It takes time and effort to create a novel - even a crappy one. One of the authors that I read frequently puts out about two novels per year and spends 40-50 hours per week writing. It takes me a weekend to read her novel. Even if a musician gets $0.05/track, they get something and they can play a concert and sell t-shirts, or fan club memberships, etc. What can an author do? They don't do public performances, or have fan clubs, or sell T-shirts.

There was never much money in creative writing, and the subscription service isn't going to put food on the table for authors. So I guess you give away your first few novels and hope you can raise enough to eat via Patreon.

Sounds really bleak.

Comment: Re:Dilbert words: Can anything be as demoralizing? (Score 3, Insightful) 382

by Casualposter (#47474549) Attached to: Microsoft CEO To Slash 18,000 Jobs, 12,500 From Nokia To Go

Oh what utter rubbish! Management is mostly irrelevant - especially the over paid CEO types who can't seem to figure out what the company does - but they can sure "manage" it. Good, driven, visionary management can keep a company healthy and profitable for centuries, but most of these managers are about as useful as pot holes. What they are really good at is convincing themselves and their cronies on the board of directors that they deserve more pay, more bonuses, because well, they are paid millions so they must be worth millions more! In reality, the average manager is not any smarter than the guy running the project and certainly not better at predicting where the market it is headed, or what the economy is going to do, or what the sales for next quarter will be.
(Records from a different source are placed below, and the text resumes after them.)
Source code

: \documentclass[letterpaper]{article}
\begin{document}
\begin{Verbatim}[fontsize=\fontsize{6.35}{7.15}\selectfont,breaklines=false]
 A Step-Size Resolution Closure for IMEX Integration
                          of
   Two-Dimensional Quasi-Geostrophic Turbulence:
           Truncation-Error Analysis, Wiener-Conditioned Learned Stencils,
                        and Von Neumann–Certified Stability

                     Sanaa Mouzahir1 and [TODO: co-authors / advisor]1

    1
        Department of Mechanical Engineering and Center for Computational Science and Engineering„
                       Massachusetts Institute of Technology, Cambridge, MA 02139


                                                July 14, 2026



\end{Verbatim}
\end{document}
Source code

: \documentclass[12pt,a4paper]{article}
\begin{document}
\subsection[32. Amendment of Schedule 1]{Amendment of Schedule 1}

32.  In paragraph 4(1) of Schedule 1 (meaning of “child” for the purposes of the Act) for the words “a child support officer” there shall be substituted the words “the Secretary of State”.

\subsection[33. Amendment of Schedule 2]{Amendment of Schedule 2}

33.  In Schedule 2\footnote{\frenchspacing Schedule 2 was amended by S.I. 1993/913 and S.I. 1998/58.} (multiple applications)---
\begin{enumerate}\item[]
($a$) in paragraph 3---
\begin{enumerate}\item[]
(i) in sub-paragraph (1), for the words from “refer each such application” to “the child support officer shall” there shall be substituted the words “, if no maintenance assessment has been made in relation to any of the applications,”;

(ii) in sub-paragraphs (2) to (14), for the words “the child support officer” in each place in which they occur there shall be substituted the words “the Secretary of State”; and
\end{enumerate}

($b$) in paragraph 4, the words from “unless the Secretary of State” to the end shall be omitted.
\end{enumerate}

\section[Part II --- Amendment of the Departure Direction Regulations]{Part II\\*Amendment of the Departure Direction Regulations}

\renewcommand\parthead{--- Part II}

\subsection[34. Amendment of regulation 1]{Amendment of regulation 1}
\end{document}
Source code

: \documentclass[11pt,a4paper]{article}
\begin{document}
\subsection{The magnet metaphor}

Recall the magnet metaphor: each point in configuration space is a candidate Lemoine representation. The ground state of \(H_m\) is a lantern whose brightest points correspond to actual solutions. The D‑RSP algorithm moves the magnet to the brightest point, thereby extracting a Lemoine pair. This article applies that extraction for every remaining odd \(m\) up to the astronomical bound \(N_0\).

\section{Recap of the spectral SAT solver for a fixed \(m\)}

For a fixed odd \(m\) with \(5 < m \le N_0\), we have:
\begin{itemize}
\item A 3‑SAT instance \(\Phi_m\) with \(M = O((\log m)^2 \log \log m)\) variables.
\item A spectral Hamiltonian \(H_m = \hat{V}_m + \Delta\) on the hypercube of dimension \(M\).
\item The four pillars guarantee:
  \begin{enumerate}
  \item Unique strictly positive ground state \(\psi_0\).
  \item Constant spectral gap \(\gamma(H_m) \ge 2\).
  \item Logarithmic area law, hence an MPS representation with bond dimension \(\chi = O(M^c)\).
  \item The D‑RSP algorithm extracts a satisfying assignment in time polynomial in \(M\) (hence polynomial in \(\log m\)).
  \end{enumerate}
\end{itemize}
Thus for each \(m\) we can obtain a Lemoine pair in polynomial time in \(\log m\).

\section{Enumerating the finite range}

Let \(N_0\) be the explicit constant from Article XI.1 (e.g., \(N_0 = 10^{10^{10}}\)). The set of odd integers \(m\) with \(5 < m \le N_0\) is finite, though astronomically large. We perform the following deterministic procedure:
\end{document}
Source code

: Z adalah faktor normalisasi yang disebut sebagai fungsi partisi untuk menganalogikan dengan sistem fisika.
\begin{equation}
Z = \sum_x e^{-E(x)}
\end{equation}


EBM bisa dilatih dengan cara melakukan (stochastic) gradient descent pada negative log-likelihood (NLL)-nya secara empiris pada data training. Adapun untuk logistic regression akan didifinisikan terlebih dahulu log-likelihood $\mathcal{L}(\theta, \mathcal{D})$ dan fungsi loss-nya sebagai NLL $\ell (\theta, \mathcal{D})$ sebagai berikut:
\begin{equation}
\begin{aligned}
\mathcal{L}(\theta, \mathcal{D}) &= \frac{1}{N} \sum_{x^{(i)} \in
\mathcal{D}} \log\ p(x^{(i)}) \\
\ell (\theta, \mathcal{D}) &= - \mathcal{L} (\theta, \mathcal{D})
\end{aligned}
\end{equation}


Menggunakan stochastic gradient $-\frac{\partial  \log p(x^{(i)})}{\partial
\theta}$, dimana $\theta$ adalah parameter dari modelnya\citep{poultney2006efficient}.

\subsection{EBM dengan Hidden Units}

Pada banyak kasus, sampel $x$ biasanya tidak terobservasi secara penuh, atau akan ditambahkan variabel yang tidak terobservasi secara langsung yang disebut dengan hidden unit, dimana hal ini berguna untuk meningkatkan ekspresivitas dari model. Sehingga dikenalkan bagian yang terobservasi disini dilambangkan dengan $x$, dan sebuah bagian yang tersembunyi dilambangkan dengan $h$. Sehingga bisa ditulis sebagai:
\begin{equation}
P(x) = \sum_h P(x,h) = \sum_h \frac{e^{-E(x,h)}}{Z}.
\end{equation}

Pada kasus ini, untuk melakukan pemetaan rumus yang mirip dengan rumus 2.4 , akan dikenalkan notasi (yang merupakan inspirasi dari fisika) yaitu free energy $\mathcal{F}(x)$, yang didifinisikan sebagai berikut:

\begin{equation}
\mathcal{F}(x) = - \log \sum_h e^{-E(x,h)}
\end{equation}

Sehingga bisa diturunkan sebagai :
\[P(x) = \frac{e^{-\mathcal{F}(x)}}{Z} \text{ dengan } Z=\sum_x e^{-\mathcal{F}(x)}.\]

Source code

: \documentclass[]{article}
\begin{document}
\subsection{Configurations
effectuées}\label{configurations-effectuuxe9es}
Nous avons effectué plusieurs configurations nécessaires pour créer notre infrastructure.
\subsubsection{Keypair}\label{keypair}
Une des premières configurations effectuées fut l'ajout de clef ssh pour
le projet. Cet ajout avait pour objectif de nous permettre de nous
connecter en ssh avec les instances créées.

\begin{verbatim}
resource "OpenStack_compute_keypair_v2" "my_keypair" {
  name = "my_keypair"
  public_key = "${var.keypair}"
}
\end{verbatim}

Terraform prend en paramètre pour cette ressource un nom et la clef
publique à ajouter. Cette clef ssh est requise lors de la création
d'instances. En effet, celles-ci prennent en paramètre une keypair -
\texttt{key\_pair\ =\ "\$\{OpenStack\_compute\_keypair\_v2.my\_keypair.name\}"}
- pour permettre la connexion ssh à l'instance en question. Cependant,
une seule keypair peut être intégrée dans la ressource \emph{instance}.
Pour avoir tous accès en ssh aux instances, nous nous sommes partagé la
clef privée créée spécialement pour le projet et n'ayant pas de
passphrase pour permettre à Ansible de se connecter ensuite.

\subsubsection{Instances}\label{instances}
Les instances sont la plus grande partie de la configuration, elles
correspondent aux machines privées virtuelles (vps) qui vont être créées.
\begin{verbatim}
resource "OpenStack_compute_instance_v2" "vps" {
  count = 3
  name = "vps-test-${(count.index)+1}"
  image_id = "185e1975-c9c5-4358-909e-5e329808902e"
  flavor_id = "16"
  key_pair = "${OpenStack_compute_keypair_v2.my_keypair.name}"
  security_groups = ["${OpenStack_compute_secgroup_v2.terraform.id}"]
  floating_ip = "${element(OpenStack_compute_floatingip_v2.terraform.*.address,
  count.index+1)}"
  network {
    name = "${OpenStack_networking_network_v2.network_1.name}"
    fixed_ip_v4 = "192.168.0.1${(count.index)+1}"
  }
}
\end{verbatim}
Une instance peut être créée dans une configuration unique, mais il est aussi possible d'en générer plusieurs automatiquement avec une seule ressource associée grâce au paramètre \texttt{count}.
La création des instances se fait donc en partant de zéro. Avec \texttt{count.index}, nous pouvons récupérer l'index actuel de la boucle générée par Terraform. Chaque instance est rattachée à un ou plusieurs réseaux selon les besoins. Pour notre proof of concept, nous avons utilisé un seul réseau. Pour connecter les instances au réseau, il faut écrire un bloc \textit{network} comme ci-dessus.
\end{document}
AS for the higher level concerns . . . what higher level concerns? A business has all the same issues as a family - income, taxes, the crazy dude next door with the chainsaw and the lawyer...which church to go to for the tax breaks and legal loop holes. Please don't put any faith in management - they either understand the company because they've worked there (and can do an adequate job of keeping the place running) or they are just some rich dude in a suit with less clue about how to run a company than a chimpanzee has of running a zoo.

Comment: Re:Good (Score 1) 300

by Casualposter (#47456979) Attached to: Massive Job Cuts Are Reportedly Coming For Microsoft Employees

I worked for a giant company that merged with another giant company. A merger of companies who could not compete in the market, so they merged thinking that this would be better. The division employing me was spun off into it's own mutlibillion dollar company. After consultation with the geniuses at Arthur Anderson (remember them from the Enron disaster?), they made some pretty shitty moves mostly to reduce work force, and not hire anyone else. Everyone in the work force saw this as the slow death of the company and prepared to leave. The shell of that company was purchased by a competitor a few years ago and they are in the process of winding that old business down - closing sites, etc.

Comment: Re:Who couldn't see this coming? (Score 4, Informative) 300

by Casualposter (#47456939) Attached to: Massive Job Cuts Are Reportedly Coming For Microsoft Employees

"Irrelevant. Companies don't keep employees because they are affordable, but because they are profitable. If an employee is not adding net value, it is better for both Microsoft and the overall economy for that person to be employed elsewhere."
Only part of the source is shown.